Veel dranken die we nu kennen zijn ooit ontwikkeld om allerlei kwalen te genezen. De medicinale werking moge dan nooit aangetoond zijn, de dranken werden wel populair om heel andere redenen: suiker en alcohol. De gezondheidsrisico’s die daar dan weer aan kleven waren toen overduidelijk nog niet bekend. Deze keer: Coca-Cola.-
Cola was in het begin een alcohol en drugs bevattende drank. Rond 1880 was John Pemberton begonnen met het experimenteren met verschillende plantenextracten om een medicijn tegen duizelingen te ontwikkelen. Hij gebruikte daarvoor cocabladeren (cocaïne) en een siroopachtige wijn en noemde het ‘Pemberton’s French Wine Coca’. Het drankje zou helpen tegen depressie, impotentie, hoofdpijn, duizelingen, misselijkheid én opiumverslaving, waar John Pemberton overigens zelf last van had. In 1886 legde de Amerikaanse overheid alcohol aan banden om de problemen met alcoholisme aan te pakken en in Atlanta, thuisbasis van Pemberton, werd alcohol zelfs helemaal verboden. Hij verving de wijn daarom door suikersiroop en voegde cafeïnehoudende colanoten toe en daarmee ontstond (bijna) de succesformule die we nu nog kennen.
Frank de duizendpoot
Toen hij van water overstapte op koolzuurhoudend water werd cola pas echt Cola. Dat was overigens ook het moment dat de drank niet meer als medicijn, maar als frisdrank werd verkocht.
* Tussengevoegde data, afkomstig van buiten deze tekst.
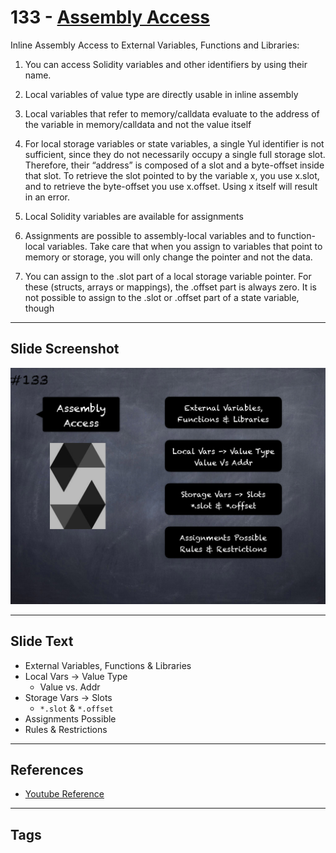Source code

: # 133 - [Assembly Access](Assembly%20Access.md)
Inline Assembly Access to External Variables, Functions and Libraries: 

1. You can access Solidity variables and other identifiers by using their name.
    
2. Local variables of value type are directly usable in inline assembly
    
3. Local variables that refer to memory/calldata evaluate to the address of the variable in memory/calldata and not the value itself
    
4. For local storage variables or state variables, a single Yul identifier is not sufficient, since they do not necessarily occupy a single full storage slot. Therefore, their “address” is composed of a slot and a byte-offset inside that slot. To retrieve the slot pointed to by the variable x, you use x.slot, and to retrieve the byte-offset you use x.offset. Using x itself will result in an error.
    
5. Local Solidity variables are available for assignments
    
6. Assignments are possible to assembly-local variables and to function-local variables. Take care that when you assign to variables that point to memory or storage, you will only change the pointer and not the data.
    
7. You can assign to the .slot part of a local storage variable pointer. For these (structs, arrays or mappings), the .offset part is always zero. It is not possible to assign to the .slot or .offset part of a state variable, though

___
## Slide Screenshot
![133.png](../../images/3.Solidity%20201/133.png)
___
## Slide Text
- External Variables, Functions & Libraries
- Local Vars -> Value Type
	- Value vs. Addr
- Storage Vars -> Slots
	- `*.slot` & `*.offset`
- Assignments Possible
- Rules & Restrictions
___
## References
- [Youtube Reference](https://youtu.be/TqMIbouwePE?t=1128)
___
## Tags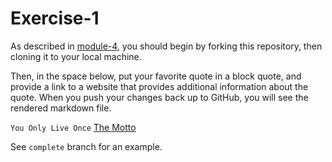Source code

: # Exercise-1

As described in [module-4](https://github.com/INFO-201/m4-git-intro), you should begin by forking this repository, then cloning it to your local machine.

Then, in the space below, put your favorite quote in a block quote, and provide a link to a website that provides additional information about the quote. When you push your changes back up to GitHub, you will see the rendered markdown file.

`You Only Live Once` 
[The Motto](https://www.youtube.com/watch?v=BYDKK95cpfM)

See `complete` branch for an example.
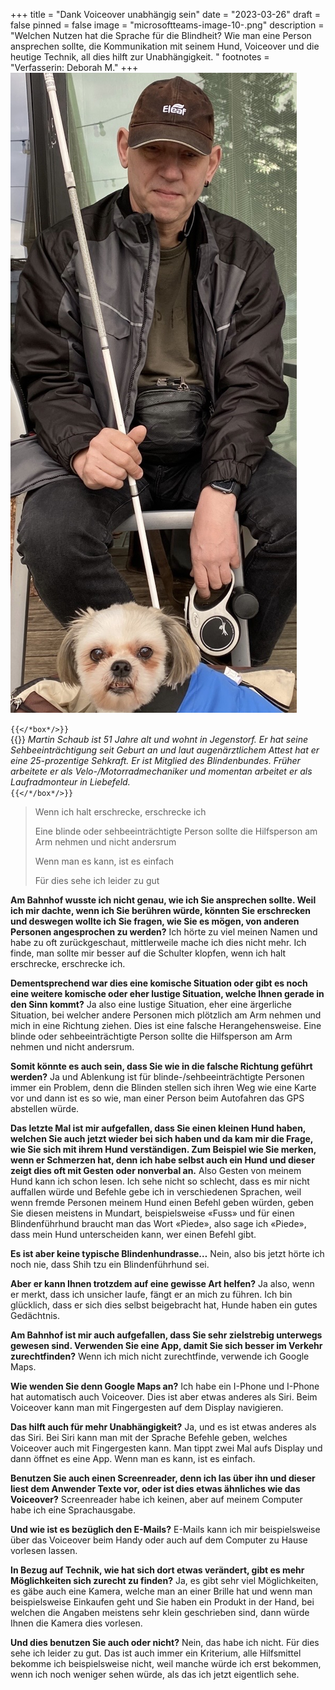 +++
title = "Dank Voiceover unabhängig sein"
date = "2023-03-26"
draft = false
pinned = false
image = "microsoftteams-image-10-.png"
description = "Welchen Nutzen hat die Sprache für die Blindheit? Wie man eine Person ansprechen sollte, die Kommunikation mit seinem Hund, Voiceover und die heutige Technik, all dies hilft zur Unabhängigkeit. "
footnotes = "Verfasserin: Deborah M."
+++
![Martin Schaub mit seinem Hund Ronnja](microsoftteams-image-10-.png)

`{{</*box*/>}}`\
{{<box title="Informationen zu Martin Schaub">}}
*Martin Schaub ist 51 Jahre alt und wohnt in Jegenstorf. Er hat seine Sehbeeinträchtigung seit Geburt an und laut augenärztlichem Attest hat er eine 25-prozentige Sehkraft. Er ist Mitglied des Blindenbundes. Früher arbeitete er als Velo-/Motorradmechaniker und momentan arbeitet er als Laufradmonteur in Liebefeld.* \
`{{</*/box*/>}}`

> Wenn ich halt erschrecke, erschrecke ich
>
> Eine blinde oder sehbeeinträchtigte Person sollte die Hilfsperson am Arm nehmen und nicht andersrum
>
> Wenn man es kann, ist es einfach
>
> Für dies sehe ich leider zu gut

**Am Bahnhof wusste ich nicht genau, wie ich Sie ansprechen sollte. Weil ich mir dachte, wenn ich Sie berühren würde, könnten Sie erschrecken und deswegen wollte ich Sie fragen, wie Sie es mögen, von anderen Personen angesprochen zu werden?** Ich hörte zu viel meinen Namen und habe zu oft zurückgeschaut, mittlerweile mache ich dies nicht mehr. Ich finde, man sollte mir besser auf die Schulter klopfen, wenn ich halt erschrecke, erschrecke ich.

**Dementsprechend war dies eine komische Situation oder gibt es noch eine weitere komische oder eher lustige Situation, welche Ihnen gerade in den Sinn kommt?**
Ja also eine lustige Situation, eher eine ärgerliche Situation, bei welcher andere Personen mich plötzlich am Arm nehmen und mich in eine Richtung ziehen. Dies ist eine falsche Herangehensweise. Eine blinde oder sehbeeinträchtigte Person sollte die Hilfsperson am Arm nehmen und nicht andersrum.

**Somit könnte es auch sein, dass Sie wie in die falsche Richtung geführt werden?**
Ja und Ablenkung ist für blinde-/sehbeeinträchtigte Personen immer ein Problem, denn die Blinden stellen sich ihren Weg wie eine Karte vor und dann ist es so wie, man einer Person beim Autofahren das GPS abstellen würde.

**Das letzte Mal ist mir aufgefallen, dass Sie einen kleinen Hund haben, welchen Sie auch jetzt wieder bei sich haben und da kam mir die Frage, wie Sie sich mit ihrem Hund verständigen. Zum Beispiel wie Sie merken, wenn er Schmerzen hat, denn ich habe selbst auch ein Hund und dieser zeigt dies oft mit Gesten oder nonverbal an.**
Also Gesten von meinem Hund kann ich schon lesen. Ich sehe nicht so schlecht, dass es mir nicht auffallen würde und Befehle gebe ich in verschiedenen Sprachen, weil wenn fremde Personen meinem Hund einen Befehl geben würden, geben Sie diesen meistens in Mundart, beispielsweise «Fuss» und für einen Blindenführhund braucht man das Wort «Piede», also sage ich «Piede», dass mein Hund unterscheiden kann, wer einen Befehl gibt.

**Es ist aber keine typische Blindenhundrasse…**
Nein, also bis jetzt hörte ich noch nie, dass Shih tzu ein Blindenführhund sei.

**Aber er kann Ihnen trotzdem auf eine gewisse Art helfen?**
Ja also, wenn er merkt, dass ich unsicher laufe, fängt er an mich zu führen. Ich bin glücklich, dass er sich dies selbst beigebracht hat, Hunde haben ein gutes Gedächtnis.

**Am Bahnhof ist mir auch aufgefallen, dass Sie sehr zielstrebig unterwegs gewesen sind. Verwenden Sie eine App, damit Sie sich besser im Verkehr zurechtfinden?** 
Wenn ich mich nicht zurechtfinde, verwende ich Google Maps.

**Wie wenden Sie denn Google Maps an?**
Ich habe ein I-Phone und I-Phone hat automatisch auch Voiceover. Dies ist aber etwas anderes als Siri. Beim Voiceover kann man mit Fingergesten auf dem Display navigieren. 

**Das hilft auch für mehr Unabhängigkeit?**
Ja, und es ist etwas anderes als das Siri. Bei Siri kann man mit der Sprache Befehle geben, welches Voiceover auch mit Fingergesten kann. Man tippt zwei Mal aufs Display und dann öffnet es eine App. Wenn man es kann, ist es einfach.

**Benutzen Sie auch einen Screenreader, denn ich las über ihn und dieser liest dem Anwender Texte vor, oder ist dies etwas ähnliches wie das Voiceover?** 
Screenreader habe ich keinen, aber auf meinem Computer habe ich eine Sprachausgabe.

**Und wie ist es bezüglich den E-Mails?** 
E-Mails kann ich mir beispielsweise über das Voiceover beim Handy oder auch auf dem Computer zu Hause vorlesen lassen.

**In Bezug auf Technik, wie hat sich dort etwas verändert, gibt es mehr Möglichkeiten sich zurecht zu finden?**
Ja, es gibt sehr viel Möglichkeiten, es gäbe auch eine Kamera, welche man an einer Brille hat und wenn man beispielsweise Einkaufen geht und Sie haben ein Produkt in der Hand, bei welchen die Angaben meistens sehr klein geschrieben sind, dann würde Ihnen die Kamera dies vorlesen.

**Und dies benutzen Sie auch oder nicht?**
Nein, das habe ich nicht. Für dies sehe ich leider zu gut. Das ist auch immer ein Kriterium, alle Hilfsmittel bekomme ich beispielsweise nicht, weil manche würde ich erst bekommen, wenn ich noch weniger sehen würde, als das ich jetzt eigentlich sehe.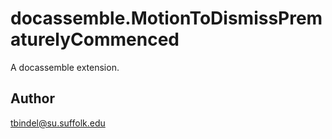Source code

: # docassemble.MotionToDismissPrematurelyCommenced

A docassemble extension.

## Author

tbindel@su.suffolk.edu

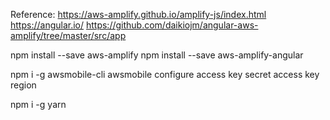 Reference:
https://aws-amplify.github.io/amplify-js/index.html
https://angular.io/
https://github.com/daikiojm/angular-aws-amplify/tree/master/src/app

npm install --save aws-amplify
npm install --save aws-amplify-angular

npm i -g awsmobile-cli
awsmobile configure
  access key
  secret access key
  region
  
npm i -g yarn


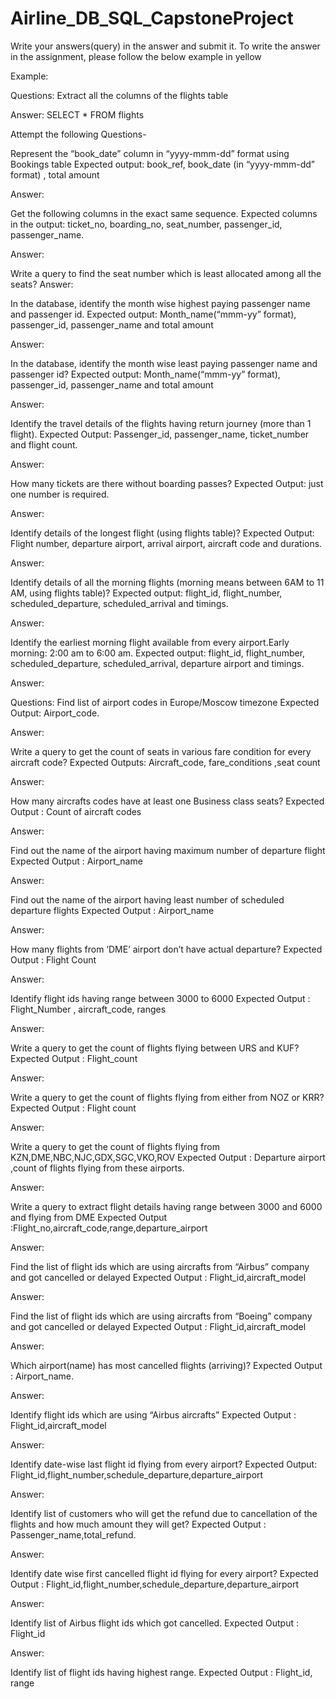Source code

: # Airline_DB_SQL_CapstoneProject
Write your answers(query) in the answer and submit it. To write the answer in the assignment, please follow the below example in yellow

Example:

Questions: Extract all the columns of the flights table

Answer: SELECT * FROM flights

 

Attempt the following Questions-

 

 

Represent the “book_date” column in “yyyy-mmm-dd” format using Bookings table
Expected output: book_ref, book_date (in “yyyy-mmm-dd” format) , total amount

Answer:

Get the following columns in the exact same sequence.
Expected columns in the output: ticket_no, boarding_no, seat_number, passenger_id, passenger_name.

Answer:

Write a query to find the seat number which is least allocated among all the seats?
 Answer:

In the database, identify the month wise highest paying passenger name and passenger id.
Expected output: Month_name(“mmm-yy” format), passenger_id, passenger_name and total amount

 Answer:

In the database, identify the month wise least paying passenger name and passenger id?
Expected output: Month_name(“mmm-yy” format), passenger_id, passenger_name and total amount

 Answer:

Identify the travel details of the flights having return journey (more than 1 flight).
Expected Output: Passenger_id, passenger_name, ticket_number and flight count.

 Answer:

How many tickets are there without boarding passes?
Expected Output: just one number is required.

 Answer:

Identify details of the longest flight (using flights table)?
Expected Output: Flight number, departure airport, arrival airport, aircraft code and durations.

Answer:

Identify details of all the morning flights (morning means between 6AM to 11 AM, using flights table)?
Expected output: flight_id, flight_number, scheduled_departure, scheduled_arrival and timings.

 Answer:

Identify the earliest morning flight available from every airport.Early morning: 2:00 am to 6:00 am.
Expected output: flight_id, flight_number, scheduled_departure, scheduled_arrival, departure airport and timings.

Answer:

Questions: Find list of airport codes in Europe/Moscow timezone
 Expected Output:  Airport_code.

Answer:

Write a query to get the count of seats in various fare condition for every aircraft code?
 Expected Outputs: Aircraft_code, fare_conditions ,seat count

Answer:

How many aircrafts codes have at least one Business class seats?
 Expected Output : Count of aircraft codes

Answer:

Find out the name of the airport having maximum number of departure flight
 Expected Output : Airport_name

Answer:

Find out the name of the airport having least number of scheduled departure flights
 Expected Output : Airport_name

 

Answer:

How many flights from ‘DME’ airport don’t have actual departure?
 Expected Output : Flight Count

Answer:

Identify flight ids having range between 3000 to 6000
 Expected Output : Flight_Number , aircraft_code, ranges

Answer:

Write a query to get the count of flights flying between URS and KUF?
 Expected Output : Flight_count

Answer:

Write a query to get the count of flights flying from either from NOZ or KRR?
 Expected Output : Flight count

Answer:

Write a query to get the count of flights flying from KZN,DME,NBC,NJC,GDX,SGC,VKO,ROV
Expected Output : Departure airport ,count of flights flying from these   airports.

Answer:

Write a query to extract flight details having range between 3000 and 6000 and flying from DME
Expected Output :Flight_no,aircraft_code,range,departure_airport

Answer:

Find the list of flight ids which are using aircrafts from “Airbus” company and got cancelled or delayed
 Expected Output : Flight_id,aircraft_model

Answer:

Find the list of flight ids which are using aircrafts from “Boeing” company and got cancelled or delayed
Expected Output : Flight_id,aircraft_model

Answer:

Which airport(name) has most cancelled flights (arriving)?
Expected Output : Airport_name.

Answer:

Identify flight ids which are using “Airbus aircrafts”
Expected Output : Flight_id,aircraft_model

Answer:

Identify date-wise last flight id flying from every airport?
Expected Output: Flight_id,flight_number,schedule_departure,departure_airport

Answer:

Identify list of customers who will get the refund due to cancellation of the flights and how much amount they will get?
Expected Output : Passenger_name,total_refund.

Answer:

Identify date wise first cancelled flight id flying for every airport?
Expected Output : Flight_id,flight_number,schedule_departure,departure_airport

Answer:

Identify list of Airbus flight ids which got cancelled.
Expected Output : Flight_id

Answer:

Identify list of flight ids having highest range.
 Expected Output : Flight_id, range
Een vriend van Pemberton, duizendpoot Frank M. Robinson, aka boekhouder, aka copywriter, aka designer, kwam met de briljante, allitererende vondst Coca–Cola en voilà. En passant ontwierp hij ook de zo typerende typografie die met gemak de tand des tijds heeft doorstaan. Inmiddels heeft Coca–Cola niet meer de geneeskrachtige uitstraling van weleer, alhoewel nog steeds wordt beweerd dat cola helpt tegen misselijkheid. Ook word je er lekker wakker van, maar misschien heeft het feit dat er 6 klontjes suiker in zitten daar ook wat mee te maken. Gezond is anders.